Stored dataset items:
━━━━━━━━━━━━━━━━━━━━━━━━━━━━━━

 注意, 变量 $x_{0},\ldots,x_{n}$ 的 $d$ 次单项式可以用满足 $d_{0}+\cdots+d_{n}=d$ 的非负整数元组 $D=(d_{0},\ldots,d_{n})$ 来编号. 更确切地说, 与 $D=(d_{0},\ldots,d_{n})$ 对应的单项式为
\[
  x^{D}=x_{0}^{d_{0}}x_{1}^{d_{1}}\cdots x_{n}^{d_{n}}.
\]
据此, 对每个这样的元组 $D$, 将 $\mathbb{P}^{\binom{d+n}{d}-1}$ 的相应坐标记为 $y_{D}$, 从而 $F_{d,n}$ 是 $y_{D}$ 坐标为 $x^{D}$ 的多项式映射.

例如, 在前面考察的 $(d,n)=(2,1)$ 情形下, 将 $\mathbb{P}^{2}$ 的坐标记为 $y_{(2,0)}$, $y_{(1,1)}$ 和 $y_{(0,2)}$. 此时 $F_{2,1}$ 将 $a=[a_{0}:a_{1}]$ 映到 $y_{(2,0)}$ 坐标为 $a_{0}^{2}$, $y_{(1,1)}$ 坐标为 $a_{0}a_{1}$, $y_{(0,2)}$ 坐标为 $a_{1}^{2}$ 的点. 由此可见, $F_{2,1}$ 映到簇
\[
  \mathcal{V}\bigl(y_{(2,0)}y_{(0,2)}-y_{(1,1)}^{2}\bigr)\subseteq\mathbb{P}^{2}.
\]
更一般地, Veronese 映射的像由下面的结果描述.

━━━━━━━━━━━━━━━━━━━━━━━━━━━━━━

● **TASK INSTRUCTIONS**
From the entries above, work out how many lines include "cdots"; the number is the only answer wanted.

● **RESULT OF THIS TASK**
2